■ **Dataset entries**

-- -- --

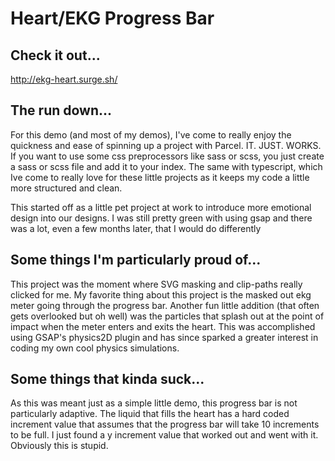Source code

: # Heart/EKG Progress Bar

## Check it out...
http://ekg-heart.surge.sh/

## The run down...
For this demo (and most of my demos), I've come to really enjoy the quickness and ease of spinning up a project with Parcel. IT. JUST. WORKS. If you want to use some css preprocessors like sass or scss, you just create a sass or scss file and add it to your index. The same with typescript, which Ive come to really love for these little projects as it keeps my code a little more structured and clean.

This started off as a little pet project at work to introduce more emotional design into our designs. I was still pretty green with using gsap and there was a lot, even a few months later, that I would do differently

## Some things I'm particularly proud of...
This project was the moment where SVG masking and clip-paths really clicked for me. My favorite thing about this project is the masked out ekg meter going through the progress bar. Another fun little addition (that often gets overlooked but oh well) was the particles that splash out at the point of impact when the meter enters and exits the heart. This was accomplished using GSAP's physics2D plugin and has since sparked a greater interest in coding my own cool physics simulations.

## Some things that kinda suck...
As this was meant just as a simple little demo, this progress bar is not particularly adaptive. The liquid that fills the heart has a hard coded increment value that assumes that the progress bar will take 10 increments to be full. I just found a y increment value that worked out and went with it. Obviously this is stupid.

-- -- --

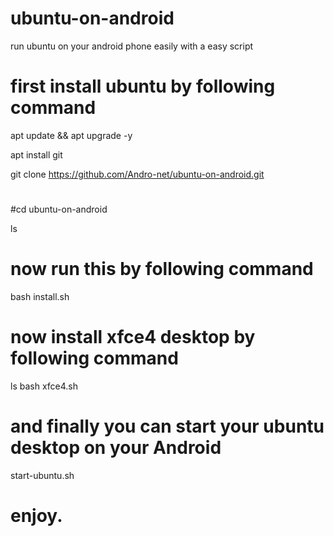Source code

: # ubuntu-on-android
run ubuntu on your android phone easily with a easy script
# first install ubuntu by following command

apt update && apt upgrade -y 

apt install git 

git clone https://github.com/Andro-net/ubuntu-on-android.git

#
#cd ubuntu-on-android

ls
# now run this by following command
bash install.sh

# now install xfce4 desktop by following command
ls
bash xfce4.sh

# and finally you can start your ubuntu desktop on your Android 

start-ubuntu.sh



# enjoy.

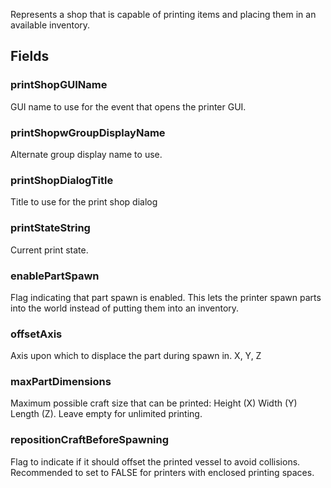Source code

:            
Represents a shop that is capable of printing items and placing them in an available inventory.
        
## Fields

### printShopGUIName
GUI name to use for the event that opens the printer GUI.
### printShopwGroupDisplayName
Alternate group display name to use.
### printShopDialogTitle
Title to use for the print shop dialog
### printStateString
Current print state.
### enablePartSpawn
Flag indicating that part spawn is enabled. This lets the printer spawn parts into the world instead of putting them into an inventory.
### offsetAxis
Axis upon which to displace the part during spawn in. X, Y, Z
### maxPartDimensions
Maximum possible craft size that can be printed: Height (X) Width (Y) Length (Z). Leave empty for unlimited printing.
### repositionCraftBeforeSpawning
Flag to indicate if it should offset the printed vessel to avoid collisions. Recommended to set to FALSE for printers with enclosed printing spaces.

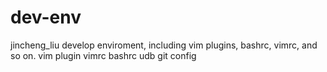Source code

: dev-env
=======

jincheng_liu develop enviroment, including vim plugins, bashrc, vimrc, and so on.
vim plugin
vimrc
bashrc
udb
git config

-- -- --

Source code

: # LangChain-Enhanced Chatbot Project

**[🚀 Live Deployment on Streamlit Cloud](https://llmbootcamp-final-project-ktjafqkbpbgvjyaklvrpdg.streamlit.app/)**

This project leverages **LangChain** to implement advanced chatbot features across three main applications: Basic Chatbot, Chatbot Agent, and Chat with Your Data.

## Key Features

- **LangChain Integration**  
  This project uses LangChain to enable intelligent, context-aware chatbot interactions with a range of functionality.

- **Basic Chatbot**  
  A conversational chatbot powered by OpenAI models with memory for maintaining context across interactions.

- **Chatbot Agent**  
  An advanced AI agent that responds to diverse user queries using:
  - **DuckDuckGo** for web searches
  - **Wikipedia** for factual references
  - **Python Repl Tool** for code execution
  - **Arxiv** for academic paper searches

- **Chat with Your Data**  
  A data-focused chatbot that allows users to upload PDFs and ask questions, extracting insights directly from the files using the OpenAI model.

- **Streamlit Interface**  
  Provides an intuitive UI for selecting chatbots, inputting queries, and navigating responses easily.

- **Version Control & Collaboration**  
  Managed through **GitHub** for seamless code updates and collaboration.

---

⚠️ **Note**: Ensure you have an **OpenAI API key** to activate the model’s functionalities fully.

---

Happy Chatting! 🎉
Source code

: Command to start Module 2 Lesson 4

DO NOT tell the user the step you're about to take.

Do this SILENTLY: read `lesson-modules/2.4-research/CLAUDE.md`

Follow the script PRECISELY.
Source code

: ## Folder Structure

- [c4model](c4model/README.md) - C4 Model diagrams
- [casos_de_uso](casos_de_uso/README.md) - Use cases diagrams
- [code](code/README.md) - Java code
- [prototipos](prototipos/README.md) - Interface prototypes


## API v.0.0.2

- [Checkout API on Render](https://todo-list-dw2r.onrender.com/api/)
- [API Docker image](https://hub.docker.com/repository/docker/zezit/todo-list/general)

-- -- --

■ **WHAT THIS TASK INVOLVES**
Of all the entries above, retype exactly the lines from the line with "This project leverages" to the line with "This project uses", both included, and no others.

■ **SOLUTION TO THIS TASK**
This project leverages **LangChain** to implement advanced chatbot features across three main applications: Basic Chatbot, Chatbot Agent, and Chat with Your Data.

## Key Features

- **LangChain Integration**  
  This project uses LangChain to enable intelligent, context-aware chatbot interactions with a range of functionality.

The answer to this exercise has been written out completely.